What is this?! Doth thou mock me Hadius? I trusted thee for a minute, and now thy hath betrayed the likeness I had painted upon you, and put on the guise of Darkling once again! What trickery you conceal in your chicken-legged hut I cannot say, but I must enact retribution for your unlawful deeds. Our world is in peril, and I must make swift haste to the realm of Oth...

Exit Letta

Enter Sun and Moon

Sun: Now I am setting, a day is passed.

Moon: Now I am setting a month is passed.

Enter Letta

Letta: Oth?! Where hath thee gone? (Aside) How long has it been that he is nowhere to be found?

Enter Servant

Servant: You are Letta, Empress of Dreams? Come. I will take you to Oth.

Exit Letta and Servant to one end of the stage and the Sun and Moon to the other.

Lights off completely.

When the lights go on, Hadius is seated in Oth’s elevated armchair throne, smoking Oth’s pipe.

Enter Letta in shock.

Letta: What heartless vagabond did’st deliver me thus? Derelicts abound, I lick my wounds. With time our visions turn to rust, the furtive nihilist howls to the moon.

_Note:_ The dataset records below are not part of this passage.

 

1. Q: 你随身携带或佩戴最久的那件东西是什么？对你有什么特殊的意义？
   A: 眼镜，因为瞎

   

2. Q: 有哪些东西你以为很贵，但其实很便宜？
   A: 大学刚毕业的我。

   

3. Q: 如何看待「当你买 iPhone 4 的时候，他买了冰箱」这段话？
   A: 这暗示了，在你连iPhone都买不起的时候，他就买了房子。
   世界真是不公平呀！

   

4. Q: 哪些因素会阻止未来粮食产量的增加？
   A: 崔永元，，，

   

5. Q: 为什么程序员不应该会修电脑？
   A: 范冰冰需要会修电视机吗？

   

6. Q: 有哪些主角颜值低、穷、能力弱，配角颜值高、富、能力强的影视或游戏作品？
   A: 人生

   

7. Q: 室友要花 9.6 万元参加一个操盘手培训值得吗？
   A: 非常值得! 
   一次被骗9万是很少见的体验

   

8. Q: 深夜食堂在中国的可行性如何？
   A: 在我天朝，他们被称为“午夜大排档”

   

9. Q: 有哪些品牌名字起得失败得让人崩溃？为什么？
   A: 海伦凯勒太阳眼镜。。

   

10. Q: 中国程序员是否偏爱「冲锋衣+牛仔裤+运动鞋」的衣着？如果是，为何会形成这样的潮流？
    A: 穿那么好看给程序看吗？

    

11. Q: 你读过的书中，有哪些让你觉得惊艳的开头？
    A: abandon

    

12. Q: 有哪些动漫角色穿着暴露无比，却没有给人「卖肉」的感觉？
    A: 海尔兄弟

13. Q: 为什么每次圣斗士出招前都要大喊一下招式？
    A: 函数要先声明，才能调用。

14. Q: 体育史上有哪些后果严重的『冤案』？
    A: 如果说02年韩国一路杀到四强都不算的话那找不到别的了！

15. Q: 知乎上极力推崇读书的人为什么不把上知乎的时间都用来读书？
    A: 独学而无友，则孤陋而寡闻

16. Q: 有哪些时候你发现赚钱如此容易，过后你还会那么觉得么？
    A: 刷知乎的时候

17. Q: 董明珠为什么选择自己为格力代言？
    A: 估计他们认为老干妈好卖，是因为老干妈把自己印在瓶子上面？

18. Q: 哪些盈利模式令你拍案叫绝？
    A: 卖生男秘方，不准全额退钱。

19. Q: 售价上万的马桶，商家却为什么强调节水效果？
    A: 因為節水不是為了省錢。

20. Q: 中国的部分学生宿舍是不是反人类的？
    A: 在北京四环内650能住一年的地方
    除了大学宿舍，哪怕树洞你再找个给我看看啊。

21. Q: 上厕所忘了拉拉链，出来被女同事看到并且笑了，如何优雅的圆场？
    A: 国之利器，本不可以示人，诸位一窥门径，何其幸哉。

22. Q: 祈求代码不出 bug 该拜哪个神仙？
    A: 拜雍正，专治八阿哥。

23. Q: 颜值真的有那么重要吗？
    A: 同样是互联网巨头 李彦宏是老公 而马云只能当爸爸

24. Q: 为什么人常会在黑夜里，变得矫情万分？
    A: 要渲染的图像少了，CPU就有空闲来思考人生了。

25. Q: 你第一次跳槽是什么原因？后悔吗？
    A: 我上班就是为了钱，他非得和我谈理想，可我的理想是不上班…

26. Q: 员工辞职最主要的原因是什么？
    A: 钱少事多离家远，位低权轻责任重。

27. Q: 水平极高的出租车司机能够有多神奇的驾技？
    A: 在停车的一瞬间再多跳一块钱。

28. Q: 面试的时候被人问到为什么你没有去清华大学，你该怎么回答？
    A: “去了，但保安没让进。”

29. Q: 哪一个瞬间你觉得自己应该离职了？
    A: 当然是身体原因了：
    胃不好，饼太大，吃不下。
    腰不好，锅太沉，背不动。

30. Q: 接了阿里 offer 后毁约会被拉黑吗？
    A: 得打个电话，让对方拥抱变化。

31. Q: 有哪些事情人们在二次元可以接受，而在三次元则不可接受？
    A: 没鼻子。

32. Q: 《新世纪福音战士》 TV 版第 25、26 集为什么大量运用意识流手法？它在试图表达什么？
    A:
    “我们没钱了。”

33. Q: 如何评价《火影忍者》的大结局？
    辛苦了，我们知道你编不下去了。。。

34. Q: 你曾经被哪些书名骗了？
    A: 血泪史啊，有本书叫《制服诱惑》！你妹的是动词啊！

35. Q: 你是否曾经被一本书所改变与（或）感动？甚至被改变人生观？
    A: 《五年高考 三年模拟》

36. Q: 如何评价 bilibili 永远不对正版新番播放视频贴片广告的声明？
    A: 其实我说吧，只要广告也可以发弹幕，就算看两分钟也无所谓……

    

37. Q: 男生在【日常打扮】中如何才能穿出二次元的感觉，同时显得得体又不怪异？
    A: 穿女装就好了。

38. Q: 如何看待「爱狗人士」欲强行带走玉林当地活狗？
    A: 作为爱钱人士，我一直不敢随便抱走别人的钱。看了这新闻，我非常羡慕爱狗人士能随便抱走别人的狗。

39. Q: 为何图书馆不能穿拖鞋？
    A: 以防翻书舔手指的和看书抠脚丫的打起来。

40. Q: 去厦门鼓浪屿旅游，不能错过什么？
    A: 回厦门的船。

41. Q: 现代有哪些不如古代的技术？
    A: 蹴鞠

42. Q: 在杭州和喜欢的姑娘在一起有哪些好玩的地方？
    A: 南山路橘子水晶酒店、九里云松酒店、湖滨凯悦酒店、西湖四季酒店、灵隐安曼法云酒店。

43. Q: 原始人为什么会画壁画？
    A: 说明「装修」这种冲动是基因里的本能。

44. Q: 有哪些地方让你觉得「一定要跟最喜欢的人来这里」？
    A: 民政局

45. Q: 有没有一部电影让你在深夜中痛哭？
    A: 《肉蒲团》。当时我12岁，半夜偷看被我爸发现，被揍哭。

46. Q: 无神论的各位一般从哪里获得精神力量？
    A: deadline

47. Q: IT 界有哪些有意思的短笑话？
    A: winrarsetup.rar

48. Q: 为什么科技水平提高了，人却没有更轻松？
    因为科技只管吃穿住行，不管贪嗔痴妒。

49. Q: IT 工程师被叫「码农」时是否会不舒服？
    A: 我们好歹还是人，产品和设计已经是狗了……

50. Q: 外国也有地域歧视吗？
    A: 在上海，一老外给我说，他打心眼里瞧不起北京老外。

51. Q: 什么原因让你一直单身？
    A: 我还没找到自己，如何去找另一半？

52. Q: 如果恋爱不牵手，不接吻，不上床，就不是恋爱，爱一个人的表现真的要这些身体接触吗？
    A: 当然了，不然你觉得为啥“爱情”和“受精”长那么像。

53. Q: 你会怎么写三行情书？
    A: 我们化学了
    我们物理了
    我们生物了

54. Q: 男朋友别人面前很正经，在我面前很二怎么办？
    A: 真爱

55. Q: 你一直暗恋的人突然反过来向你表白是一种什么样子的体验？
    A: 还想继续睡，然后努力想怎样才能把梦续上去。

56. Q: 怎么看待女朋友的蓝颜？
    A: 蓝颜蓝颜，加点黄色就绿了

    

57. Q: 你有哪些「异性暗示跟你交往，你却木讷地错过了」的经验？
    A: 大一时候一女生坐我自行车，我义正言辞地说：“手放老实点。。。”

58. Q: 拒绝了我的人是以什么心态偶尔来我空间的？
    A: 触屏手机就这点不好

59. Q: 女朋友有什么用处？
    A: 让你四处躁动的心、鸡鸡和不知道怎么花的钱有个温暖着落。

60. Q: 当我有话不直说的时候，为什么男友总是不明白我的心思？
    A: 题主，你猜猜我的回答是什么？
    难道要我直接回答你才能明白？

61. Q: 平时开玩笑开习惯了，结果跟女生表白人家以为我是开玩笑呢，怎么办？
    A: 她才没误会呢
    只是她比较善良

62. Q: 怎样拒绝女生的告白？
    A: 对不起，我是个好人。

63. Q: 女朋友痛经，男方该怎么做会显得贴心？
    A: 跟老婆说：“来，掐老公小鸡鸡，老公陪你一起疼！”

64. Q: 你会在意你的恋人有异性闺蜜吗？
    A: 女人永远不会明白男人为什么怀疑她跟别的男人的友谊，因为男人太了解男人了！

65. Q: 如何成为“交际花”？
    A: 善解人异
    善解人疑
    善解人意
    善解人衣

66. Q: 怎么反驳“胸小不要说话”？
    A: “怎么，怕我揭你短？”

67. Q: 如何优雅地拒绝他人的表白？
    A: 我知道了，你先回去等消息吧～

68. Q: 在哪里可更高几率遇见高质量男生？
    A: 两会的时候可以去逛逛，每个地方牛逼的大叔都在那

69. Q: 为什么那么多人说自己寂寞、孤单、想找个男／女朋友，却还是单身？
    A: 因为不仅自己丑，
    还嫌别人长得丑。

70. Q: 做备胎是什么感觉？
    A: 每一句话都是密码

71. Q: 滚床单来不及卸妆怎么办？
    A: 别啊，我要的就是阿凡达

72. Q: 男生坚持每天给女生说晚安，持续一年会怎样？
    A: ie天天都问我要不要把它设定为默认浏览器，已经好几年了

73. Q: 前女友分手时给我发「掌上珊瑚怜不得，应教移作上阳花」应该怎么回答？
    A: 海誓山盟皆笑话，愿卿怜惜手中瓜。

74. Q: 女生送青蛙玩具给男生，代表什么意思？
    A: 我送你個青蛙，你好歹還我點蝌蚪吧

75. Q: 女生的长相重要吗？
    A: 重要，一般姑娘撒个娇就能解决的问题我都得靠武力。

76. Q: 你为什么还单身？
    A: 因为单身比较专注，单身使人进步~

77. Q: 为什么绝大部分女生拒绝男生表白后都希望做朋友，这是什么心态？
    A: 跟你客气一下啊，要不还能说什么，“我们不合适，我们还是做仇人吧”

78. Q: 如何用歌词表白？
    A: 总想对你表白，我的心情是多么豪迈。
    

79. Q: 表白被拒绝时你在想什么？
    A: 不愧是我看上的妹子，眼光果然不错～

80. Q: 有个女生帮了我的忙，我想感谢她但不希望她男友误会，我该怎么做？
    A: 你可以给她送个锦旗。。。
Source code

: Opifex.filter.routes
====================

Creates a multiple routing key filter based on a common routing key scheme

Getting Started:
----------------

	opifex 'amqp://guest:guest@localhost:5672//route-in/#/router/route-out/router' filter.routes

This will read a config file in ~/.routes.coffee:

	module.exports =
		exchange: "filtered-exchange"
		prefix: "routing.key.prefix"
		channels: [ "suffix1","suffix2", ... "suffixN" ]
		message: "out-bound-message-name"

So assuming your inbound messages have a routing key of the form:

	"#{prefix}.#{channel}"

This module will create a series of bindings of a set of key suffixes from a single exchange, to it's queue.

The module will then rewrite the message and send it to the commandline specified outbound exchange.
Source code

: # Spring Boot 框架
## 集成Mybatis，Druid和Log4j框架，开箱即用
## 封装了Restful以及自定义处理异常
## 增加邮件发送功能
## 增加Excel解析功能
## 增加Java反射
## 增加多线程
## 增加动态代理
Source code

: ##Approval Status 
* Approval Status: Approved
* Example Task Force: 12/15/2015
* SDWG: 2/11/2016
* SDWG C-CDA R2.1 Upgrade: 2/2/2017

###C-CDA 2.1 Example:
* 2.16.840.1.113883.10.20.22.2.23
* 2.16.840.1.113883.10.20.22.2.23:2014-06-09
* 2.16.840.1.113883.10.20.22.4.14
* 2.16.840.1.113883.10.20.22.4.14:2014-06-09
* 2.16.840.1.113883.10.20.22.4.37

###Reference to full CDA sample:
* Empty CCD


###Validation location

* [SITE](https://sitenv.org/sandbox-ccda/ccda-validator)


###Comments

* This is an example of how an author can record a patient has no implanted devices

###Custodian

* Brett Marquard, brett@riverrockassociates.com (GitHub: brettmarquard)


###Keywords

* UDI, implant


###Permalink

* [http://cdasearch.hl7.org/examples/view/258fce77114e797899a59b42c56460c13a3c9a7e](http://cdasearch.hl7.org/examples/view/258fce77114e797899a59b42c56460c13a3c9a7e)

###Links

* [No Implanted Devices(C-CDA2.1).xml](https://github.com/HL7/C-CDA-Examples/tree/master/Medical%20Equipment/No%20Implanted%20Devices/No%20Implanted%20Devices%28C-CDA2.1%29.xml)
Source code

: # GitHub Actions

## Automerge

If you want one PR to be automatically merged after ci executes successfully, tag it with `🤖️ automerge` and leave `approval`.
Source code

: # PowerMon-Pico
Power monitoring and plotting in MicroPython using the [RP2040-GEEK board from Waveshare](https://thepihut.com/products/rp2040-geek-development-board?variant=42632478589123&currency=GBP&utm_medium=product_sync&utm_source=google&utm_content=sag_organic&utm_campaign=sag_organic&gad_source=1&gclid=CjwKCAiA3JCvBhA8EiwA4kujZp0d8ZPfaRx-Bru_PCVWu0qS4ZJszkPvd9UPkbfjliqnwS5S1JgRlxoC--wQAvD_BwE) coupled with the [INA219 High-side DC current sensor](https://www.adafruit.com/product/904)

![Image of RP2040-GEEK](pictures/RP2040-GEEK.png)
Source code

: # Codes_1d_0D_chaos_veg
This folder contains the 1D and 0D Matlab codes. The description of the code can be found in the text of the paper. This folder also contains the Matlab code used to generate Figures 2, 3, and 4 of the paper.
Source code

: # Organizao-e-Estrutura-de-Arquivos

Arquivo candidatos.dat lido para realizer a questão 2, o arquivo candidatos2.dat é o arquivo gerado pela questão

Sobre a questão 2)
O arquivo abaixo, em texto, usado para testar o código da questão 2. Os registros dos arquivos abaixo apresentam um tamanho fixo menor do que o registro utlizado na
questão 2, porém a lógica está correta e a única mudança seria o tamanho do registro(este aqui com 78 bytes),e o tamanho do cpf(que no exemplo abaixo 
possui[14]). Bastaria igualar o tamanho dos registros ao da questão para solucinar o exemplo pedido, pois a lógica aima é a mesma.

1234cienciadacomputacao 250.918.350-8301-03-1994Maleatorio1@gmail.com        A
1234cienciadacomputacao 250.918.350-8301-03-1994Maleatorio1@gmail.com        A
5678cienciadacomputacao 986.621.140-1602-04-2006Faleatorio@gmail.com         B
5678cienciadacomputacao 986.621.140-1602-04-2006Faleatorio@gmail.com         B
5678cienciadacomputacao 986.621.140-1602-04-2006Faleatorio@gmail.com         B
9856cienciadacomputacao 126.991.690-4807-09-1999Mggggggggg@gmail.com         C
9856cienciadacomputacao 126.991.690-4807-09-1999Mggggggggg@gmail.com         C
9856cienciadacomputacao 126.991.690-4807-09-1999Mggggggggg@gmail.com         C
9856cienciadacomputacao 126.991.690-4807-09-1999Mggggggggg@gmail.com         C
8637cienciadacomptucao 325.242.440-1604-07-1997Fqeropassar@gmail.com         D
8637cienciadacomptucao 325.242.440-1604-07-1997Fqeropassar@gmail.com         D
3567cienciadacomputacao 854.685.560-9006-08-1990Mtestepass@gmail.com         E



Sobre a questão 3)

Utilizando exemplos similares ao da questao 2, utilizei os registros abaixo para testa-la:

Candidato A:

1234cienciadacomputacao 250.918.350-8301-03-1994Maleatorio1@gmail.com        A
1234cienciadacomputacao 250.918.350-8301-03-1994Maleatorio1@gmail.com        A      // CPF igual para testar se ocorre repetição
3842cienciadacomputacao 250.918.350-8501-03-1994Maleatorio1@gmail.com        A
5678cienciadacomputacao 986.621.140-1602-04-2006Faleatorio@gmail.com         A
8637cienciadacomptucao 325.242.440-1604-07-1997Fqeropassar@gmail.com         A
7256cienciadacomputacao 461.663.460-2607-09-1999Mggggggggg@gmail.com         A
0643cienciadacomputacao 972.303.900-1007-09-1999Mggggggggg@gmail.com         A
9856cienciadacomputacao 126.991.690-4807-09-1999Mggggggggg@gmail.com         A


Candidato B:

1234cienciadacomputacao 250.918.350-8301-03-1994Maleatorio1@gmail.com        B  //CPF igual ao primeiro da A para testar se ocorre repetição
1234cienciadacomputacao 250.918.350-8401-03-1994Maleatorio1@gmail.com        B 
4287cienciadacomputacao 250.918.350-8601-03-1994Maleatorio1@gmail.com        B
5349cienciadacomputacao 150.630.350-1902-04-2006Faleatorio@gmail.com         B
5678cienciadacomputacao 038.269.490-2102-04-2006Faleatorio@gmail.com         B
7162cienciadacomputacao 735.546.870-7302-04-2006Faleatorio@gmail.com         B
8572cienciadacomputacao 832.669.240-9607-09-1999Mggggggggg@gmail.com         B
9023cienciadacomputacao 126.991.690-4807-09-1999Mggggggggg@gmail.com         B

Hadius: What, resignation already? I am disappointed Letta. 

Letta: Do not speak to me cretin, but draw your blade. I have a heart to see thee burn.

Hadius: Be it so.

Hadius draws his blade and Letta hers and they begin to duel.

Enter Hooded Stranger with small blade in hand.

Hooded Stranger: (Aside) Dance the warrior's dance do you, Empress? I shall serve my master now more than I e'er have.

While they duel the Hooded Stranger creeps up behind Letta who is winning against Hadius. The Hooded Stranger stabs her suddenly in the back. She lets out a groan and falls to the ground.

Hadius: Well, that settles that.

Letta lies unconscious, unable to speak.

Hooded Stranger: Your Majesty, Hadius, Emperor of Darkness, I serve thee well.

Hadius: I am a liar and a thief. I bring only turmoil and blight. I hope you are aware of this.

Letta: Hm…

Hooded Stranger: My king, do not speak of yourself in such ways! You have given us life and we are forever in your debt.

Hadius: Death is my only allowance, you will garner nothing from your servitude, no reward, no upkeep, no tidings, no vows. I have learned this from watching the faces of mankind, and I have more to learn yet.

Hooded Stranger: But my king!

Hadius: We inch ever closer to the Greatest of Ends, My dutiful servant, We must prepare now the ark in which we will live. Go! Prepare the ark! I want you no longer in my sight.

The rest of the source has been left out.